Lincoln Sena, Laércio Souza Santos, Marcelo da Cunha Rodrigues Machado e Sérgio Ricardo Souza Menezes
Lincoln Sena, Laércio Souza Santos, Marcelo da Cunha Rodrigues Machado e Sérgio Ricardo Souza Menezes Crédito: Reprodução e Arisson marinho/CORREIO

Os quatro presos pelo linchamento de um homem no Corredor da Vitória, no último dia, foram indiciados por lesão corporal seguida de morte, informou nesta sexta-feira (5) a delegada Zaira Pimental, da 1ª Delegacia de Homicídios (DH). Willy Santos da Conceição foi espancado até a morte pelo flautista Lincoln Sena Pinheiro, o violista Laércio Souza dos Santos, ambos músicos agora afastados da Orquestra Sinfônica da Bahia (Osba), o designer Marcelo da Cunha Rodrigues Machado, namorado de Lincoln, além de Sérgio Ricardo Souza Menezes, morador da região.

As imagens comprovaram que Willy tentou assaltar Lincoln, Laércio e Marcelo, que saíam de uma lanchonete na região na madrugada do sábado, 23 de março. Sérgio Ricardo se juntou ao grupo depois, quando eles já agrediam Willy - a defesa alegou que ele tentava apartar a confusão, mas para a polícia ele também participou das agressões. Segundo a delegada, o indiciamento acontece porque a polícia entendeu que houve um "exagero" na legítima defesa dos envolvidos. A morte foi considerada culposa, quando não há intenção de matar. Seis sistemas de câmeras de segurança da região foram analisados durante a investigação.

"Trata-se de um crime pretedoloso que o objetivo foi ferir a integridade da vítima, porém num excesso houve o resultado morte de forma culposa.

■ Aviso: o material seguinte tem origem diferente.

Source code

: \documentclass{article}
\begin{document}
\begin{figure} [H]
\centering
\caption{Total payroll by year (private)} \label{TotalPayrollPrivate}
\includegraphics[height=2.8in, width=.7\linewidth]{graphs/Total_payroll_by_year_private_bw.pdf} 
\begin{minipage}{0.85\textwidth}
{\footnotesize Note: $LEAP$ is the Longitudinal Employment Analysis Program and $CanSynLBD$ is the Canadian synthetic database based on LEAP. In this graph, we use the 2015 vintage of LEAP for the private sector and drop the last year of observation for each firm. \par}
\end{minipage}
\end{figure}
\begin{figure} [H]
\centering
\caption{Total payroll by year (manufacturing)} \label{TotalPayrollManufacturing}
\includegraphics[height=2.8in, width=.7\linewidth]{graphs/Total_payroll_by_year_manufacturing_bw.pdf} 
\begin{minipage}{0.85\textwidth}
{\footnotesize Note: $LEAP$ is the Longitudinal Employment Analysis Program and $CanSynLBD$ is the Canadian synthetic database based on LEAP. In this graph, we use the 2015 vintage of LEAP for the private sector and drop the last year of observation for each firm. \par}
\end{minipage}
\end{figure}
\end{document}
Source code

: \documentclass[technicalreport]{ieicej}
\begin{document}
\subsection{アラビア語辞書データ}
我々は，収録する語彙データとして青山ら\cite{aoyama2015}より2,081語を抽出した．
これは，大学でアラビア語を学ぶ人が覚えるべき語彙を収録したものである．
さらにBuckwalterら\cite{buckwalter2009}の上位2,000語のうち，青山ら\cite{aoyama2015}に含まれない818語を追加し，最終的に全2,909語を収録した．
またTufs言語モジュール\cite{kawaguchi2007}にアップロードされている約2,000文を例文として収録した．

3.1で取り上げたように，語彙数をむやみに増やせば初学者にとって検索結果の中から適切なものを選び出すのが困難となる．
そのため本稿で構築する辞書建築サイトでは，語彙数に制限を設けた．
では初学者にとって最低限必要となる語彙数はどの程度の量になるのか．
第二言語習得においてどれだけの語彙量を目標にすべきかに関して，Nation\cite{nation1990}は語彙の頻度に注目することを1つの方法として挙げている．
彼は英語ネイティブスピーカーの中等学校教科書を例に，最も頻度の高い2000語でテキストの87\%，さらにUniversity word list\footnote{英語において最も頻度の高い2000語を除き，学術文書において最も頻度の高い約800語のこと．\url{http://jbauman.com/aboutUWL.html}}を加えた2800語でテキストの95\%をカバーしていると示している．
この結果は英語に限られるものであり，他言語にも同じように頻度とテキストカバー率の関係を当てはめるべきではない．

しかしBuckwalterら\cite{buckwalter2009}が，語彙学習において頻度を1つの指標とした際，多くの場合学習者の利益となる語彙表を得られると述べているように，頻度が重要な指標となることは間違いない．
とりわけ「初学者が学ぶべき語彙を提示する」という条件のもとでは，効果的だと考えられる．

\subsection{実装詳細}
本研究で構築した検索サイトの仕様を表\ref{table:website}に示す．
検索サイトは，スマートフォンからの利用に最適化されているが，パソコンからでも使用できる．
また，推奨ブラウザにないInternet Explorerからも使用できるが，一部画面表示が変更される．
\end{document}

Nós chegamos a essa conclusão depois de analisar diversas horas de imagens, foram feitos vários depoimentos, os interrogatórios e chegamos a essa conclusão", diz a delegada.

A delegada diz que a quantidade de câmeras na região permitiu que a polícia conseguisse analisar todo o episódio, do início ao fim, e individualizar as condutas de cada envolvido. "Nós tivemos acesso a mais de seis circuitos de câmeras de segurança, então nós temos todo o fato, do começo, enquanto eles estavam ali no McDonald's, até o final da execução. Então nós conseguimos individualizar todas as condutas", diz.

"Então o mais importante é que a polícia preza pela técnica. Há uma segurança no inquérito policial em indiciar os quatro por lesão corporal seguida de morte, porque a gente conseguiu detalhar toda a execução. Foi feito um relatório de extração de imagens e esse relatório foi consignado à conduta de cada um deles, e é por isso que a gente indiciou os quatro por lesão corporal seguida de morte", detalha.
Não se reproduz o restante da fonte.